### Information given
####
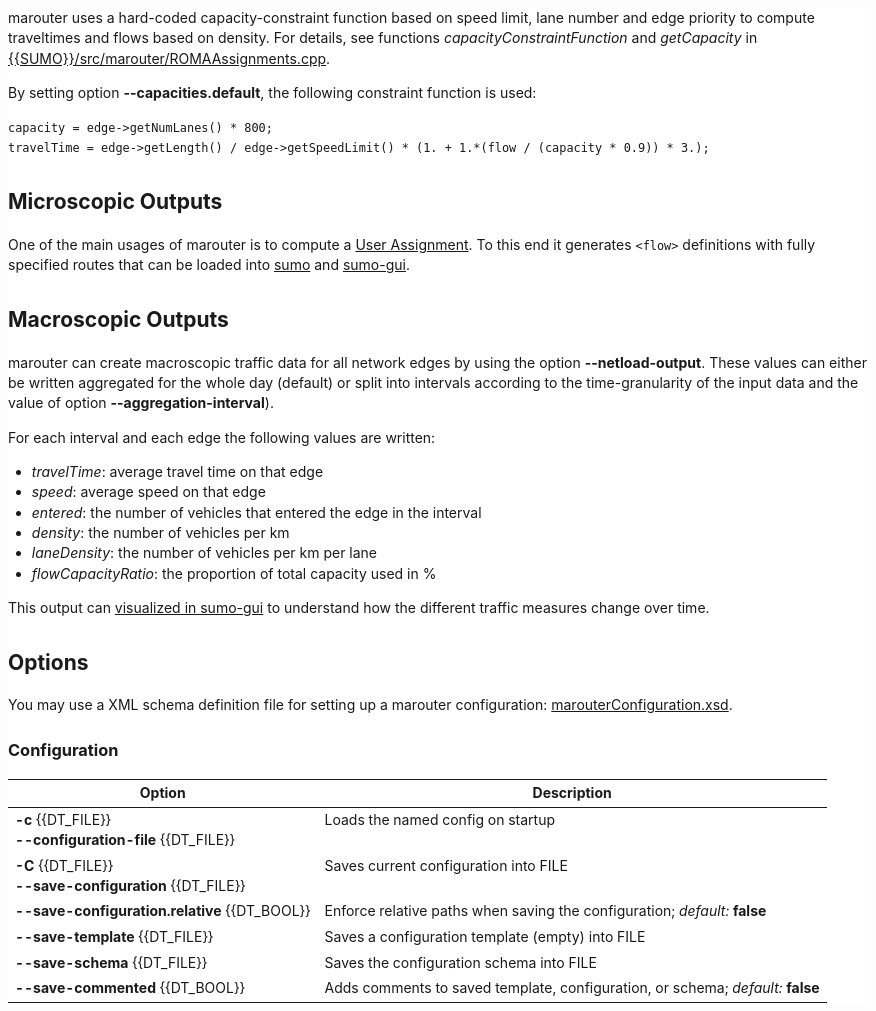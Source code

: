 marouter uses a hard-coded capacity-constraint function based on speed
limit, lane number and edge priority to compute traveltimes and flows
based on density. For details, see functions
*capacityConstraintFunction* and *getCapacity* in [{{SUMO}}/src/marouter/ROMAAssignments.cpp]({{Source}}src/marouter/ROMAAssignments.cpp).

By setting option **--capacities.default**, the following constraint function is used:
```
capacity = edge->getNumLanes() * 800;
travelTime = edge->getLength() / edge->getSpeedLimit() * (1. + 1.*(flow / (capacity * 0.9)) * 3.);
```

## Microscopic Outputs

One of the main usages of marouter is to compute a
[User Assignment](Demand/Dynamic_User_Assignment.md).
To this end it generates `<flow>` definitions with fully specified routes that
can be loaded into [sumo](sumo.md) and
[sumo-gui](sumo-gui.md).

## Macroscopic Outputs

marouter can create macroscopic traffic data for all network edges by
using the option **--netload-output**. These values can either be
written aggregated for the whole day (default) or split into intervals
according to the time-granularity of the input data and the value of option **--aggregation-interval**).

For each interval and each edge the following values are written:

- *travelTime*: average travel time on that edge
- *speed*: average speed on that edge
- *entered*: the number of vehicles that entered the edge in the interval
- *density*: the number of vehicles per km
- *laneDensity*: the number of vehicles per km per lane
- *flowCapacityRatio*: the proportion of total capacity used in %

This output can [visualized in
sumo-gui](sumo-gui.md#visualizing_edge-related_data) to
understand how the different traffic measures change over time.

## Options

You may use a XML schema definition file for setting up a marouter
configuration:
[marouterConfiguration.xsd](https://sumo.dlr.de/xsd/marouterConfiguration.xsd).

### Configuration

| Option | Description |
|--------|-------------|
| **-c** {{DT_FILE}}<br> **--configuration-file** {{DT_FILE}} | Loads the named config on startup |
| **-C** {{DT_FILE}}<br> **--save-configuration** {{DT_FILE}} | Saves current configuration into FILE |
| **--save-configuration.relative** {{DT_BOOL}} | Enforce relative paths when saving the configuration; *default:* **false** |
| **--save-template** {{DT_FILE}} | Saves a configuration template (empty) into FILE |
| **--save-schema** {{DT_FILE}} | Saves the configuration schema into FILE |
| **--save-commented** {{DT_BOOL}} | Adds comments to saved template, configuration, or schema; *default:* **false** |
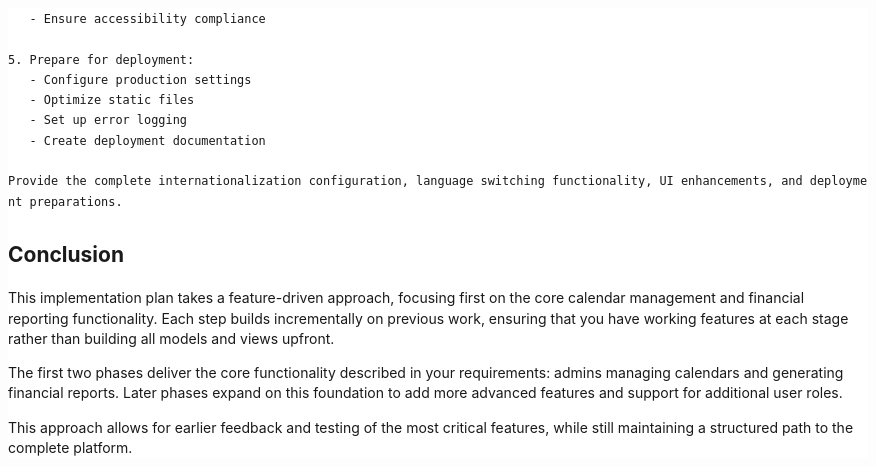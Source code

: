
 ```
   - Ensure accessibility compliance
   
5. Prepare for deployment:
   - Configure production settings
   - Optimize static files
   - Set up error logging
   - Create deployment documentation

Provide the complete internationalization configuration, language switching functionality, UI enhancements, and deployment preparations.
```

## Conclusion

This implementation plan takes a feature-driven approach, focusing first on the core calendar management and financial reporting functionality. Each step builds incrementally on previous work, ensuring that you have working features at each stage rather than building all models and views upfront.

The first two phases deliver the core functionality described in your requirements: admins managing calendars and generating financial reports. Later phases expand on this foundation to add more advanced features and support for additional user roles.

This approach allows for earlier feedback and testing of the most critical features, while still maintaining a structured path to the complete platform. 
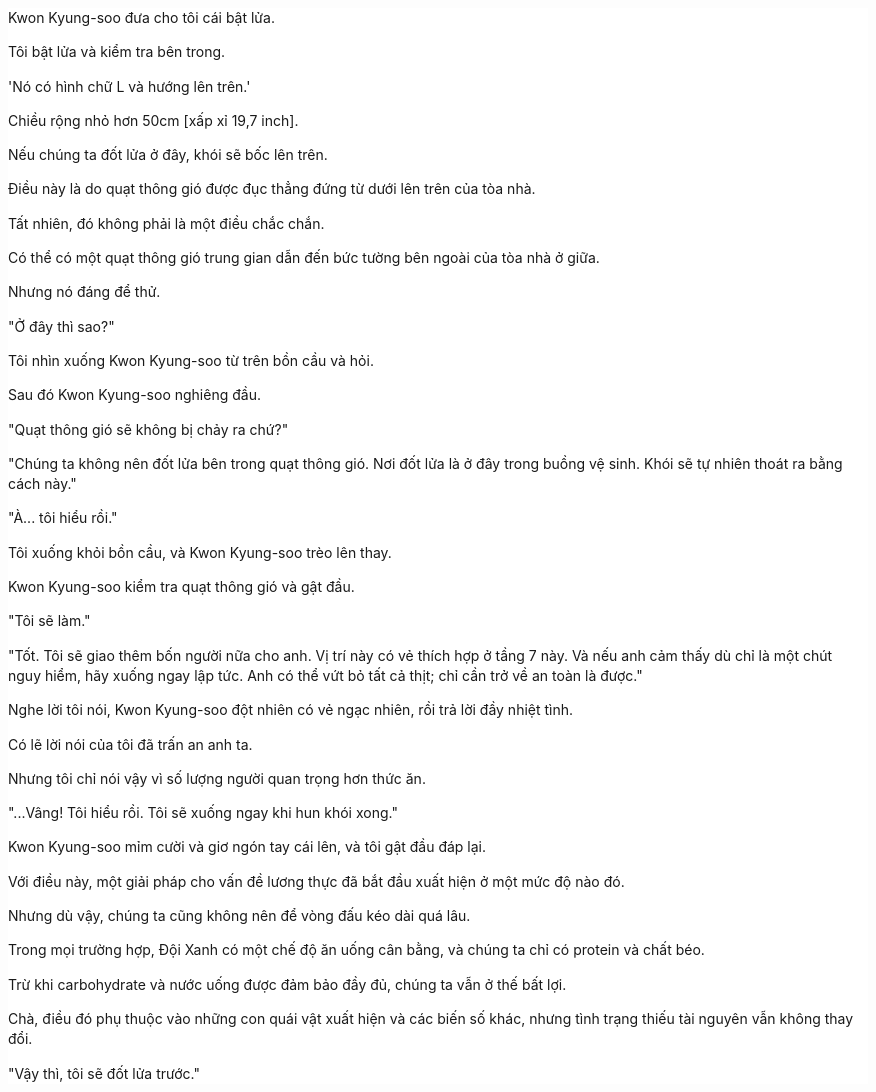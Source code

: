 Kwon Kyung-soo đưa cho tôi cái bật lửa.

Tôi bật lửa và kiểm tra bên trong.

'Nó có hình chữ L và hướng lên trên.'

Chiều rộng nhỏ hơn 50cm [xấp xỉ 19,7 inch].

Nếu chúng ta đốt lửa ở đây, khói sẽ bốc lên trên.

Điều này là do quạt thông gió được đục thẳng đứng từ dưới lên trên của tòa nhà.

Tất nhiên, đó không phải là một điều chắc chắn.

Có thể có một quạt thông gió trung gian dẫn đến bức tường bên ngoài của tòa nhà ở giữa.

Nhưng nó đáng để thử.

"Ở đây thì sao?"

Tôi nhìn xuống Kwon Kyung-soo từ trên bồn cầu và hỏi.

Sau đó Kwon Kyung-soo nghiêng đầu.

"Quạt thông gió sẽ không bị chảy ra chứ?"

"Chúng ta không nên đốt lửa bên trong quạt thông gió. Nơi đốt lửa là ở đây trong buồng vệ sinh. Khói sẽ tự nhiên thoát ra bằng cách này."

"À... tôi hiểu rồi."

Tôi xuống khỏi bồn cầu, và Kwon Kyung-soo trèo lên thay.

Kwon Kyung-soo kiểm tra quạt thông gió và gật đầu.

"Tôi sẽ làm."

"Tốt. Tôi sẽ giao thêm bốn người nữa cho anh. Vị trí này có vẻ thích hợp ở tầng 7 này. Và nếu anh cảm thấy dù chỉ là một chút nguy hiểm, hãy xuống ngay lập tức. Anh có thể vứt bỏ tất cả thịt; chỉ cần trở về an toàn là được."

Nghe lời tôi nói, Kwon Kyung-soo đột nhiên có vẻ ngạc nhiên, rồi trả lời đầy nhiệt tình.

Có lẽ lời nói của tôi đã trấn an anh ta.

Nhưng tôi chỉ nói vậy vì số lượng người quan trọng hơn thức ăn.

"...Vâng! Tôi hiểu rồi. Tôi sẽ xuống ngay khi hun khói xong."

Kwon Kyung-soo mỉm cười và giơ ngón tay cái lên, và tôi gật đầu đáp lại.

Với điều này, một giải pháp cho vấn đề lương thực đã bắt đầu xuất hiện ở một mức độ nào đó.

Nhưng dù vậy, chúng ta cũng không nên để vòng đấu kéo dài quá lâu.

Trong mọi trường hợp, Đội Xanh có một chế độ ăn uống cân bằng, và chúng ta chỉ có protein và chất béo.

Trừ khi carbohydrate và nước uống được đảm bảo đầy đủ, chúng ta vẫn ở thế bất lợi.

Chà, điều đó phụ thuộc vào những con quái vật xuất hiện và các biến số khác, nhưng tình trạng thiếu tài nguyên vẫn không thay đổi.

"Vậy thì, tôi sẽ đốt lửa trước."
####
### Required work
The records are to be returned verbatim. Skip any picture they contain.

### Problem solution
Source code

: marouter uses a hard-coded capacity-constraint function based on speed
limit, lane number and edge priority to compute traveltimes and flows
based on density. For details, see functions
*capacityConstraintFunction* and *getCapacity* in [{{SUMO}}/src/marouter/ROMAAssignments.cpp]({{Source}}src/marouter/ROMAAssignments.cpp).

By setting option **--capacities.default**, the following constraint function is used:
```
capacity = edge->getNumLanes() * 800;
travelTime = edge->getLength() / edge->getSpeedLimit() * (1. + 1.*(flow / (capacity * 0.9)) * 3.);
```

## Microscopic Outputs

One of the main usages of marouter is to compute a
[User Assignment](Demand/Dynamic_User_Assignment.md).
To this end it generates `<flow>` definitions with fully specified routes that
can be loaded into [sumo](sumo.md) and
[sumo-gui](sumo-gui.md).

## Macroscopic Outputs

marouter can create macroscopic traffic data for all network edges by
using the option **--netload-output**. These values can either be
written aggregated for the whole day (default) or split into intervals
according to the time-granularity of the input data and the value of option **--aggregation-interval**).

For each interval and each edge the following values are written:

- *travelTime*: average travel time on that edge
- *speed*: average speed on that edge
- *entered*: the number of vehicles that entered the edge in the interval
- *density*: the number of vehicles per km
- *laneDensity*: the number of vehicles per km per lane
- *flowCapacityRatio*: the proportion of total capacity used in %

This output can [visualized in
sumo-gui](sumo-gui.md#visualizing_edge-related_data) to
understand how the different traffic measures change over time.

## Options

You may use a XML schema definition file for setting up a marouter
configuration:
[marouterConfiguration.xsd](https://sumo.dlr.de/xsd/marouterConfiguration.xsd).

### Configuration

| Option | Description |
|--------|-------------|
| **-c** {{DT_FILE}}<br> **--configuration-file** {{DT_FILE}} | Loads the named config on startup |
| **-C** {{DT_FILE}}<br> **--save-configuration** {{DT_FILE}} | Saves current configuration into FILE |
| **--save-configuration.relative** {{DT_BOOL}} | Enforce relative paths when saving the configuration; *default:* **false** |
| **--save-template** {{DT_FILE}} | Saves a configuration template (empty) into FILE |
| **--save-schema** {{DT_FILE}} | Saves the configuration schema into FILE |
| **--save-commented** {{DT_BOOL}} | Adds comments to saved template, configuration, or schema; *default:* **false** |
Source code

:
 ```
   - Ensure accessibility compliance
   
5. Prepare for deployment:
   - Configure production settings
   - Optimize static files
   - Set up error logging
   - Create deployment documentation

Provide the complete internationalization configuration, language switching functionality, UI enhancements, and deployment preparations.
```

## Conclusion

This implementation plan takes a feature-driven approach, focusing first on the core calendar management and financial reporting functionality. Each step builds incrementally on previous work, ensuring that you have working features at each stage rather than building all models and views upfront.

The first two phases deliver the core functionality described in your requirements: admins managing calendars and generating financial reports. Later phases expand on this foundation to add more advanced features and support for additional user roles.

This approach allows for earlier feedback and testing of the most critical features, while still maintaining a structured path to the complete platform. 
Source code

: Kwon Kyung-soo đưa cho tôi cái bật lửa.

Tôi bật lửa và kiểm tra bên trong.

'Nó có hình chữ L và hướng lên trên.'

Chiều rộng nhỏ hơn 50cm [xấp xỉ 19,7 inch].

Nếu chúng ta đốt lửa ở đây, khói sẽ bốc lên trên.

Điều này là do quạt thông gió được đục thẳng đứng từ dưới lên trên của tòa nhà.

Tất nhiên, đó không phải là một điều chắc chắn.

Có thể có một quạt thông gió trung gian dẫn đến bức tường bên ngoài của tòa nhà ở giữa.

Nhưng nó đáng để thử.

"Ở đây thì sao?"

Tôi nhìn xuống Kwon Kyung-soo từ trên bồn cầu và hỏi.

Sau đó Kwon Kyung-soo nghiêng đầu.

"Quạt thông gió sẽ không bị chảy ra chứ?"

"Chúng ta không nên đốt lửa bên trong quạt thông gió. Nơi đốt lửa là ở đây trong buồng vệ sinh. Khói sẽ tự nhiên thoát ra bằng cách này."

"À... tôi hiểu rồi."

Tôi xuống khỏi bồn cầu, và Kwon Kyung-soo trèo lên thay.

Kwon Kyung-soo kiểm tra quạt thông gió và gật đầu.

"Tôi sẽ làm."

"Tốt. Tôi sẽ giao thêm bốn người nữa cho anh. Vị trí này có vẻ thích hợp ở tầng 7 này. Và nếu anh cảm thấy dù chỉ là một chút nguy hiểm, hãy xuống ngay lập tức. Anh có thể vứt bỏ tất cả thịt; chỉ cần trở về an toàn là được."

Nghe lời tôi nói, Kwon Kyung-soo đột nhiên có vẻ ngạc nhiên, rồi trả lời đầy nhiệt tình.

Có lẽ lời nói của tôi đã trấn an anh ta.

Nhưng tôi chỉ nói vậy vì số lượng người quan trọng hơn thức ăn.

"...Vâng! Tôi hiểu rồi. Tôi sẽ xuống ngay khi hun khói xong."

Kwon Kyung-soo mỉm cười và giơ ngón tay cái lên, và tôi gật đầu đáp lại.

Với điều này, một giải pháp cho vấn đề lương thực đã bắt đầu xuất hiện ở một mức độ nào đó.

Nhưng dù vậy, chúng ta cũng không nên để vòng đấu kéo dài quá lâu.

Trong mọi trường hợp, Đội Xanh có một chế độ ăn uống cân bằng, và chúng ta chỉ có protein và chất béo.

Trừ khi carbohydrate và nước uống được đảm bảo đầy đủ, chúng ta vẫn ở thế bất lợi.

Chà, điều đó phụ thuộc vào những con quái vật xuất hiện và các biến số khác, nhưng tình trạng thiếu tài nguyên vẫn không thay đổi.

"Vậy thì, tôi sẽ đốt lửa trước."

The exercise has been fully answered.